Across the country, local laws vary widely on what breeds of dogs can be kept as pets. Last month, Denver's ban on pit bulls was erased by a new Colorado law that prohibits what Gov. Bill Owens called "doggy profiling." A proposal this year in the Chicago City Council to ban pit bulls aroused a furor and has not passed.
Some insurance companies will not insure homes where specific breeds are present. Those limits vary from company to company but usually include pit bulls and Rottweilers.
Proposed legislation in California would prohibit insurance companies from excluding specific breeds in policies. Fuller's organization is fighting the new bill.
"There is no industry standard on coverage," said Jeanne Salvatore, vice president of the Insurance Information Institute, an industry association. Because of that, she said, no reliable statistics exist on how many homeowners have been denied policies because of a dog.
Shain, of the Humane Society, said her group has seen a steady increase in the calls it receives from dog owners nationwide complaining about difficulty finding insurance.
Shelters, euthanasia an issue
The problem is compounded for animal shelters that care for a lot of dogs. Their liability extends beyond the shelter if an adopted animal becomes aggressive and injures someone.
For more than a decade, shelters have been reluctant to use euthanasia to control their animal populations and weed out potentially dangerous animals.

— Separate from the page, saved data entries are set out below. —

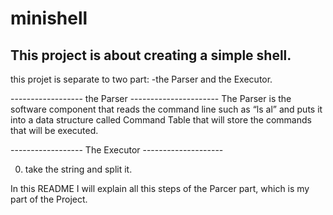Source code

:# minishell
This project is about creating a simple shell.
-----------

this projet is separate to two part:
	-the Parser and the Executor.

------------------ the Parser ----------------------
The Parser is the software component that reads the command line such as “ls ­al” and puts it 
into a data structure called Command Table that will store the commands that will be 
executed. 

------------------ The Executor --------------------

0. take the string and split it.
	
In this README I will explain all this steps of the Parcer part, which is my part of the Project.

"About 10 or 15 years ago we started getting a lot of criticism," said Kate Pullen, director of animal sheltering issues for the Humane Society, talking about shifting public attitudes regarding euthanasia. She said shelters now conduct "behavior evaluations" of dogs before they are offered for adoption but that it is an imprecise science.
"We are seeing people keeping animals that should not be kept," Pullen said. "We have shelters that are not making the best decisions."
The Humane Society and other animal-care organizations argue that branding an entire breed of dog is not the most effective way to prevent attacks.
"The breed is not the best indicator of whether you are going to have a problem with a dog," Shain said, listing many factors that influence whether a dog is aggressive. "Is the dog spayed or neutered? Has the dog lived its life chained outside the house? Has the dog been socialized?"
Experts say most attacks come from non-neutered male dogs. Other factors that contribute to aggression in dogs include lack of training, poor health and provocation, sometimes innocently by a child.